**EXERCISE:** Go through the records and count the lines where the string "large" occurs. Reply with the number only.

**SUPPLIED INFORMATION:**
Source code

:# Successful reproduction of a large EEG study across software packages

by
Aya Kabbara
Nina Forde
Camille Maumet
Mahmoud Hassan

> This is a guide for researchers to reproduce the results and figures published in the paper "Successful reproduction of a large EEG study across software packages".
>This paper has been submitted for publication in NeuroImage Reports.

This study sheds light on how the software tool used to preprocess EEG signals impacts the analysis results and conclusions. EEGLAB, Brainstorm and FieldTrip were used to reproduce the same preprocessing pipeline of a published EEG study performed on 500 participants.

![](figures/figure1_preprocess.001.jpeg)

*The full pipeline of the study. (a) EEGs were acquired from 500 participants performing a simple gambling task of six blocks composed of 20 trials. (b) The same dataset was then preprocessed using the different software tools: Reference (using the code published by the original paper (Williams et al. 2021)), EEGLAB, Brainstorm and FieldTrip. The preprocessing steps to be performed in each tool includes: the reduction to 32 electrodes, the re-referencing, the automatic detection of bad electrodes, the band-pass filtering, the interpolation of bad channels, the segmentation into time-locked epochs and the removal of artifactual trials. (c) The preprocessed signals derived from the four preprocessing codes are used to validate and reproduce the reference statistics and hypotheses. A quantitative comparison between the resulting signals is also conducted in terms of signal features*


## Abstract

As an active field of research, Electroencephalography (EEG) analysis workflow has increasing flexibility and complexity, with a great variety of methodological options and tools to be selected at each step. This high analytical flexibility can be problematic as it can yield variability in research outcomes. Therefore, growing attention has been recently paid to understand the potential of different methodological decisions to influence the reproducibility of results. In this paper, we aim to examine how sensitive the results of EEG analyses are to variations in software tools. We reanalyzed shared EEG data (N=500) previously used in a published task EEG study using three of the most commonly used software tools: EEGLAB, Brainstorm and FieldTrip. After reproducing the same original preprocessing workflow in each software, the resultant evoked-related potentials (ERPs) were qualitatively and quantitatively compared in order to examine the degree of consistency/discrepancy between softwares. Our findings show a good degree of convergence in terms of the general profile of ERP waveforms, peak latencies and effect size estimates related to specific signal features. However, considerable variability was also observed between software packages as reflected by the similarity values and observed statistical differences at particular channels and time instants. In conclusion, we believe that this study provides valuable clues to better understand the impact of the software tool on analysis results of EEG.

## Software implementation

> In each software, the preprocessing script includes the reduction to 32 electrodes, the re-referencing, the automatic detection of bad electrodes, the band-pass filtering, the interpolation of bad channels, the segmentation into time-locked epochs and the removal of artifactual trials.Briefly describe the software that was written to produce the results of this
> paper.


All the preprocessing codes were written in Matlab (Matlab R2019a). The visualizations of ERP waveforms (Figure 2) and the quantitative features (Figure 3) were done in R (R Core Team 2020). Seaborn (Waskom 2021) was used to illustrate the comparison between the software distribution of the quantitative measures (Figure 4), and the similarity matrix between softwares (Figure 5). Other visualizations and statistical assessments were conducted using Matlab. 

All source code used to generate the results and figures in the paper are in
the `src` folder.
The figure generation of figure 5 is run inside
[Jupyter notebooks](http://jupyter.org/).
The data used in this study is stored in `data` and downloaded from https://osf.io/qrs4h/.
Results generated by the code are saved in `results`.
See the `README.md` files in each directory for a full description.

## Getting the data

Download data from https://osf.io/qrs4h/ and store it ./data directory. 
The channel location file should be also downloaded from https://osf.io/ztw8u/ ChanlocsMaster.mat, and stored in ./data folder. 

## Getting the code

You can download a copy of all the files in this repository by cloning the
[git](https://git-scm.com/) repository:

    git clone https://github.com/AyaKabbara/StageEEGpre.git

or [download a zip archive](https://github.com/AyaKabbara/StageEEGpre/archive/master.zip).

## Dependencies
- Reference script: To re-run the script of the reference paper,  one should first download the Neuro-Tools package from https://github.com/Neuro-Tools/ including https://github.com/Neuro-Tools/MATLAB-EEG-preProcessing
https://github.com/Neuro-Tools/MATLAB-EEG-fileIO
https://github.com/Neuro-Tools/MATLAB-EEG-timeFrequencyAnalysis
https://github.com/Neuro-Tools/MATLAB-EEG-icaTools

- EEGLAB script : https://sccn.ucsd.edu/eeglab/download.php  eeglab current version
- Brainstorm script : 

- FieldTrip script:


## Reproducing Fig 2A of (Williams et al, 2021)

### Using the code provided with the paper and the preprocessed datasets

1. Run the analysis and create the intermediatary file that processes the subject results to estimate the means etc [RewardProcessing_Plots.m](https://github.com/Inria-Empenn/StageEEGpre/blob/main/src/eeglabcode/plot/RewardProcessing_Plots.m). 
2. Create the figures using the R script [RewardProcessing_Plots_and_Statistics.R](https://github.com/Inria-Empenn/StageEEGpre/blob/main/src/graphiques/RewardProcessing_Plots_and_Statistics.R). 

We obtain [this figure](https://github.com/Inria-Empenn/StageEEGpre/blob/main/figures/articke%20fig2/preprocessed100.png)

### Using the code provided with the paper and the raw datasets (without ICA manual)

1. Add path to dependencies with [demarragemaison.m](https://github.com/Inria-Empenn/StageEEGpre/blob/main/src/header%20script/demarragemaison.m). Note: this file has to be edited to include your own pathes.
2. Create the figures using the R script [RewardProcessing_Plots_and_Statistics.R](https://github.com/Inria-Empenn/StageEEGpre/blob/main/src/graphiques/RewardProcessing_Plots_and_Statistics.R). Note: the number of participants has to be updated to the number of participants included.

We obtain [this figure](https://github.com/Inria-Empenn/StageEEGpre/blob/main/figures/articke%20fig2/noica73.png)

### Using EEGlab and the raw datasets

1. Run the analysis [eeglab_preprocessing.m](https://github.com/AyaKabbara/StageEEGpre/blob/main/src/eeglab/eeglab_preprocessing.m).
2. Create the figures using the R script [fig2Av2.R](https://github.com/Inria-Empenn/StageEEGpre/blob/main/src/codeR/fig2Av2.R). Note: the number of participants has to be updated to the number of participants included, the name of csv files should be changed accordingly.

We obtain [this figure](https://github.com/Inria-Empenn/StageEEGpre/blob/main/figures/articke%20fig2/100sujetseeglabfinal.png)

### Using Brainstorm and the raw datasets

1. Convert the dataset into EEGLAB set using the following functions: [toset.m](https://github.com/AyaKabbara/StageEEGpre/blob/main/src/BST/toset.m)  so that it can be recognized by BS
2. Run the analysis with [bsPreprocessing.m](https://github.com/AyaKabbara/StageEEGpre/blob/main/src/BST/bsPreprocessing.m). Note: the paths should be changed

**TASK OUTPUT:** 2